Still, “Verizon is moving as fast as humanly possible with C-band deployment,” so as soon as the spectrum becomes available, they can light up a significant portion of the country, getting to 100 million POPs by the first quarter of 2022, he said.

RELATED: The skinny on the top 5 C-Band winners

AT&T will get access to C-band licenses at the same time; it bought 40 MHz of Category A licenses that are available first but will get to 100 million POPs in early 2023 – a year behind Verizon and more than two years behind T-Mobile. “We’re surprised that they aren’t moving with greater urgency,” Chaplin said. “It almost seems like AT&T is walking off the field.”
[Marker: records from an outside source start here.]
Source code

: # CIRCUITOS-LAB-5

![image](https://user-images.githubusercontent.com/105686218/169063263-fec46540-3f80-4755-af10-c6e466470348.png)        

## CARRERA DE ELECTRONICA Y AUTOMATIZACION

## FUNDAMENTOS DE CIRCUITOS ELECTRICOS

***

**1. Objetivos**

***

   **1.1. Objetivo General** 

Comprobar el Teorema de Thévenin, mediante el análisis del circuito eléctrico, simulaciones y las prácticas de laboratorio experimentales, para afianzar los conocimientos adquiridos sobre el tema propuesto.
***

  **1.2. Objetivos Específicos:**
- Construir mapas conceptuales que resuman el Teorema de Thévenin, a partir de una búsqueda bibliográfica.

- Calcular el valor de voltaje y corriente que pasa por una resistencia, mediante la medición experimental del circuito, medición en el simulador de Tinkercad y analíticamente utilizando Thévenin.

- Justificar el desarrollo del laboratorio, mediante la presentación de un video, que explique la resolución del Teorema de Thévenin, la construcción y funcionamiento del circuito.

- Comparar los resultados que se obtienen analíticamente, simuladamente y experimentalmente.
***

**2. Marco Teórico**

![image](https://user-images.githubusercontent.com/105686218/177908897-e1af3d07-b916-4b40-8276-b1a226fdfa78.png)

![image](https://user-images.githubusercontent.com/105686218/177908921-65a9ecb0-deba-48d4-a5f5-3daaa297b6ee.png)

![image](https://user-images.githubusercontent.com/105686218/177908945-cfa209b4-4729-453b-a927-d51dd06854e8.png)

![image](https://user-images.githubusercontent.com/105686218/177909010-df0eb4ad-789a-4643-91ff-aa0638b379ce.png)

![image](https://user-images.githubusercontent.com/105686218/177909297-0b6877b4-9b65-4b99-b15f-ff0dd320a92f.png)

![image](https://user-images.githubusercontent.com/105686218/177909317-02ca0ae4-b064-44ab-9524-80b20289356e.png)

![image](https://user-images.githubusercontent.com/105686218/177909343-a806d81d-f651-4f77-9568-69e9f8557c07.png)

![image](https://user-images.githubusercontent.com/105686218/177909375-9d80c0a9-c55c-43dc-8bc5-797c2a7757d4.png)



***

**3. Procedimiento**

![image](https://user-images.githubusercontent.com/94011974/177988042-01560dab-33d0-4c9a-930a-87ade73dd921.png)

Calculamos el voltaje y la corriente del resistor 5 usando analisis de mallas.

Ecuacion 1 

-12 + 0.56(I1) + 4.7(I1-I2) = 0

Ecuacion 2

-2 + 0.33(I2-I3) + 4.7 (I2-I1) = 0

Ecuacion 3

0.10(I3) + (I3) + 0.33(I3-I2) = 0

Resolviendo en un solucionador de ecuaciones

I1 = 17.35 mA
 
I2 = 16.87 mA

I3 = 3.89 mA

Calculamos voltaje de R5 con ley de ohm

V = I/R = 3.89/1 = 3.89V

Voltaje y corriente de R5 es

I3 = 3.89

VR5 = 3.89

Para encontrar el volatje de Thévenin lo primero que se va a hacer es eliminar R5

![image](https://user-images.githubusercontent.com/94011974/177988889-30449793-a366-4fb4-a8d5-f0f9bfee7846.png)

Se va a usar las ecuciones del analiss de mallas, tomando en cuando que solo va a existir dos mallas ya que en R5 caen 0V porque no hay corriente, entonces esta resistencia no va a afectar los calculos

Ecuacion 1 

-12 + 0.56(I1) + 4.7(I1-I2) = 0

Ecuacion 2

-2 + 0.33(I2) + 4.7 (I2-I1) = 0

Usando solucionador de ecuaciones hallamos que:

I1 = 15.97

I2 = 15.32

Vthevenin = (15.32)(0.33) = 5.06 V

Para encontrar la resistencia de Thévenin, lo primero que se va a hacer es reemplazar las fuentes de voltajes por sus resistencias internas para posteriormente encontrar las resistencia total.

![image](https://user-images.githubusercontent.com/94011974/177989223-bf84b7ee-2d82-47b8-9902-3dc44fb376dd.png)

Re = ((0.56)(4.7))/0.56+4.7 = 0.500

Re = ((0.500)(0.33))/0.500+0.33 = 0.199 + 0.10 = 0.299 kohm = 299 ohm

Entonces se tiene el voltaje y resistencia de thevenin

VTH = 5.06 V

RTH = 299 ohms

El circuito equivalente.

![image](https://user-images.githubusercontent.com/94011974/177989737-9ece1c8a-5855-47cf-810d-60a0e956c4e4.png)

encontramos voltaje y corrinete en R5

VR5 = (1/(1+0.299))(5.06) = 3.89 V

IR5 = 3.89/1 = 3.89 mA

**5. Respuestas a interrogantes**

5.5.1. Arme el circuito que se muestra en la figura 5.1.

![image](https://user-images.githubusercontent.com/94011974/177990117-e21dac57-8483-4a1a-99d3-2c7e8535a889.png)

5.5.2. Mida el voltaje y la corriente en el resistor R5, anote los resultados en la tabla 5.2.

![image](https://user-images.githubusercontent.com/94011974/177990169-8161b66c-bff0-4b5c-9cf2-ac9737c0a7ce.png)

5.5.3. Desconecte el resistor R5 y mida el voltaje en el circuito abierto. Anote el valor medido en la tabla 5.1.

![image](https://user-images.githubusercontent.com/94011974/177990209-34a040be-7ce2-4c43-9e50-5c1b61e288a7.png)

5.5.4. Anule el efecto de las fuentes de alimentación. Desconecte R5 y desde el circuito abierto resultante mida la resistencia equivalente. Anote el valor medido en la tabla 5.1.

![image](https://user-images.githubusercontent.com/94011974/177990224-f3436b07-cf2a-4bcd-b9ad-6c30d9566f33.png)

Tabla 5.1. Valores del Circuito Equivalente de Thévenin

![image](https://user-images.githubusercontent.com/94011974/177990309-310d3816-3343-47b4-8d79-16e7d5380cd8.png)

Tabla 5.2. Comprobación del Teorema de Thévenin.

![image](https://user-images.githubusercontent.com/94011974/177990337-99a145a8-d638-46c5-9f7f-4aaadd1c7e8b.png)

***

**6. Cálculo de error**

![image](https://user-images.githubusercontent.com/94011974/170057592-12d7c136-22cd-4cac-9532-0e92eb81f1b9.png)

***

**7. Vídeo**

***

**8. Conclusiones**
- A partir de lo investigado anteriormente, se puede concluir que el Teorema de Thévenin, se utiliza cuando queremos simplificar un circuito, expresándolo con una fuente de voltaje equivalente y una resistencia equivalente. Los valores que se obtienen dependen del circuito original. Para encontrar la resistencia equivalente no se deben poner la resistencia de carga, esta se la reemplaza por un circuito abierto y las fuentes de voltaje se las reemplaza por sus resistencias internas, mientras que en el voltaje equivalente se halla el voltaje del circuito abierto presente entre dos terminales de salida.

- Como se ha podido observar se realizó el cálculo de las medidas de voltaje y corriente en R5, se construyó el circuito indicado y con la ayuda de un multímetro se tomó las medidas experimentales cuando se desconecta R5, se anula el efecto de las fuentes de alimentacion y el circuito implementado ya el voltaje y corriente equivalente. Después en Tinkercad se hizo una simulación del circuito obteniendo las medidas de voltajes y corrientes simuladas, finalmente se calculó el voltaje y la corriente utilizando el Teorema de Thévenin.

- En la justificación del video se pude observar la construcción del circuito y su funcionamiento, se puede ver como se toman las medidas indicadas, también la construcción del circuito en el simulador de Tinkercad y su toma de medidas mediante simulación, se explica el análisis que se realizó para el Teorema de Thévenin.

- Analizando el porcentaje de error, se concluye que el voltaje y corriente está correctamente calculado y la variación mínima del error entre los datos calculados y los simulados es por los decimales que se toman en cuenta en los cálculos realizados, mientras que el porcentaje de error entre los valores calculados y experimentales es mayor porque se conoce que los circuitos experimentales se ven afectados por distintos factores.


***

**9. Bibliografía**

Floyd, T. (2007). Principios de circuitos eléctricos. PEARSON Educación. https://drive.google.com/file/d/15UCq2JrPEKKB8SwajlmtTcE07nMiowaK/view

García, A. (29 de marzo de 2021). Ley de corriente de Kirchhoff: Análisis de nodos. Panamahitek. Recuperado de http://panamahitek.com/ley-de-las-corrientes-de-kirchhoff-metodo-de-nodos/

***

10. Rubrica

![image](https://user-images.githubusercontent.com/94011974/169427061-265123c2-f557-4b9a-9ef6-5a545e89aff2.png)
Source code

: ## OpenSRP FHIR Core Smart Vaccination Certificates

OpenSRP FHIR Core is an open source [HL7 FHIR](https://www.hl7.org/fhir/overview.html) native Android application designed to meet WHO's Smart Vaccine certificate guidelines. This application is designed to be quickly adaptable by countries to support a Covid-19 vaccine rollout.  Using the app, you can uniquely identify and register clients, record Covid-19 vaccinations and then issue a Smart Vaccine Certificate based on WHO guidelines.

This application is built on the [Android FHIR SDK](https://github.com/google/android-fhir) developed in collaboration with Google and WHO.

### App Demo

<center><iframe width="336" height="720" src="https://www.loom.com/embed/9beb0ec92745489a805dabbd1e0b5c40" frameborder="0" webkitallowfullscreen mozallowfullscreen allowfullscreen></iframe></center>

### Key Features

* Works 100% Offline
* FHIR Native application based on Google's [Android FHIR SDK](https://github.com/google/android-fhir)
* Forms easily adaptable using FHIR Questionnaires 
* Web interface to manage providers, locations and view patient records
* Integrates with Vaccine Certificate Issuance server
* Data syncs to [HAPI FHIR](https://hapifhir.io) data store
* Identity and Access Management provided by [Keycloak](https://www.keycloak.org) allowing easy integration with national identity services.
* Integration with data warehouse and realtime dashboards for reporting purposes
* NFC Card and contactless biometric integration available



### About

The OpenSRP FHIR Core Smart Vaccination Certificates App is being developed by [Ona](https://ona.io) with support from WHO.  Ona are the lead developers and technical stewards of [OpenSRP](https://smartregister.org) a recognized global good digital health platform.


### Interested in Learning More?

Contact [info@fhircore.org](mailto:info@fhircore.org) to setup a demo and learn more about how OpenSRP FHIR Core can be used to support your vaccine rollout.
In a report published earlier this week, the analysts argued that three things will drive mid-band 5G performance: POP coverage; quality of coverage within covered markets; and capacity.  T-Mobile has a strong lead on all three measures, which should drive share gains. T-Mobile is also priced at a 20-30% discount, whereas Verizon and AT&T’s ARPU may not be sustainable, the analysts said.

One big controversy

The analysts spent a good deal of time sorting out one of the most controversial areas as of late: How C-band stacks up against T-Mobile’s 2.5 GHz and vice versa. The New Street analysts dug into the question of whether 2.5 GHz offers a propagation advantage over the C-band’s 3.7 GHz and concluded that 2.5 GHz may have an advantage.  

T-Mobile argues that C-band requires 1.5 times more sites than 2.5 GHz and 2 times more sites than AWS or PCS spectrum. Verizon disputes that claim, saying the number of sites required at 2.5 GHz and C-band are roughly the same. Verizon also told the analysts it has an EIRP and antenna gain advantage in C-band that overcomes the free space disadvantage relative to 2.5 GHz.

RELATED: Verizon defends C-band plans

“In trying to resolve this debate, we went back and forth between the companies,” presenting the arguments of one to the other, to get their response, Chaplin said. “Both companies became extremely irate by what they regarded as the false claims of the other, and by our questioning of their engineering prowess.”

The analysts enlisted the help of outside equipment vendors, consultants and global carriers to get some answers. “What we discovered is that it isn’t simple to resolve, in large part because both companies are making guesses” about the performance of deployments that haven’t yet been tested.

The analysts said their analysis doesn’t take into account the 3.45 GHz or additional 2.5 GHz spectrum that will be going up for auction; T-Mobile is expected to gain even more in those two separate events. One benefit of C-band that Verizon touts is its contiguous channels, versus the disjointed 2.5 GHz spectrum.